4

I am evaluating Apache airflow for production use in a data environment and I would like to know if with airflow you can run operators in self contained docker environments on an auto scaling Kubernetes cluster.

I found the following operator: KubernetesPodOperator which seems to do the job, but the only examples I have found have been on Google Cloud. I would like to run this on AWS, however I haven't found any examples of how this would be done. I believe AWS EKS or AWS fargate might fit the bill but not sure.

Can anyone with airflow experience please let me know if this is possible? I have looked online and haven't found anything clear yet.

BartoszKP
  • 34,786
  • 15
  • 102
  • 130
maldman
  • 53
  • 1
  • 1
  • 5

2 Answers2

1

We have been using Fargate and Airflow in production and the experience so far has been good.

We have been using it for transient workloads and it is turning out to be cheaper for us than having a dedicated Kubernetes cluster. Also, there is no management overhead of any kind.
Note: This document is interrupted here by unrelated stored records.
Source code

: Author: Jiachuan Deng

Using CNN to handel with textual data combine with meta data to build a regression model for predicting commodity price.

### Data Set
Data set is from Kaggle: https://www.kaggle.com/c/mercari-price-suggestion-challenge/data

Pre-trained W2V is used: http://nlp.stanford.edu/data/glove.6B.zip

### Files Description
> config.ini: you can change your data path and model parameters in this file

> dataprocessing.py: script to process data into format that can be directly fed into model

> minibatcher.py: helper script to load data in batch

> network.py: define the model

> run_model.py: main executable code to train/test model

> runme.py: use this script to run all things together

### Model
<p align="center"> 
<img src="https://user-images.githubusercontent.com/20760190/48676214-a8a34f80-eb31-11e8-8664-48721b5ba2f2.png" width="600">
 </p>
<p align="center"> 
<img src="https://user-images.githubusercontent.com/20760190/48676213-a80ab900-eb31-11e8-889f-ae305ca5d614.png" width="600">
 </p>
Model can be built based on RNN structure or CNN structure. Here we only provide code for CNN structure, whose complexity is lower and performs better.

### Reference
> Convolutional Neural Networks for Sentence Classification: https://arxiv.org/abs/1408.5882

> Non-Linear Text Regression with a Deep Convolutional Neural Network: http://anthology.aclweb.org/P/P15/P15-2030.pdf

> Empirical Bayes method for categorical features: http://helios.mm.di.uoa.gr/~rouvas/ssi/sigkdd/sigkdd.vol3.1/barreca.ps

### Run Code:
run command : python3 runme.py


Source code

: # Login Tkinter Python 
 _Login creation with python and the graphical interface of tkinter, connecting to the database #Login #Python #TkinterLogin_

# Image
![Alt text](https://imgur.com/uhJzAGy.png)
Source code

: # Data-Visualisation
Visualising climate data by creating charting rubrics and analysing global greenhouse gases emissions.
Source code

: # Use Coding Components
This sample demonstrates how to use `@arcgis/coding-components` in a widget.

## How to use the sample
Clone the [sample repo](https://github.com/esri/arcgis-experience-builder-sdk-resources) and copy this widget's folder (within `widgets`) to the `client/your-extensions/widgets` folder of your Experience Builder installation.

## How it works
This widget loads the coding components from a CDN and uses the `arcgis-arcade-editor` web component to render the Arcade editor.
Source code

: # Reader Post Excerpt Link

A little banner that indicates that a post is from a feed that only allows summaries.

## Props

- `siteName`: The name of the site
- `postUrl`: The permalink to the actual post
Github — Airflow DAG with ECSOperatorConfig

GTO
  • 56
  • 1
  • 3
  • Thanks GTO for the example. Is there a way to define CPU and RAM requirements for different operators? – maldman Jul 11 '19 at 11:58
  • Yes for individual operators you can define CPU and RAM requirements. Check the containerOverrides section for "cpu", "memory", "memoryReservation"- https://docs.aws.amazon.com/cli/latest/reference/ecs/run-task.html – GTO Jul 12 '19 at 03:53
  • @GTO does this line https://github.com/ishan4488/airflow-fargate-example/blob/aa15287b36545f0a19438913f59ce0f02f831950/airflow-fargate-example/airflowDag.py#L28 mean I have to create a task called "my_automation_task" in ECS in advance? And i have to ensure that the name in python and in ECS must match? – xliiv Feb 06 '20 at 10:56
  • @xliiv yes. You will have to create a task in ECS and specify the name here. – GTO Mar 08 '20 at 11:24
0

You can use Apache Airflow DAG operators in any cloud provider, not only GKE.

Airflow-on-kubernetes-part-1-a-different-kind-of-operator as like as Airflow Kubernetes Operator articles provide basic examples how to use DAG's.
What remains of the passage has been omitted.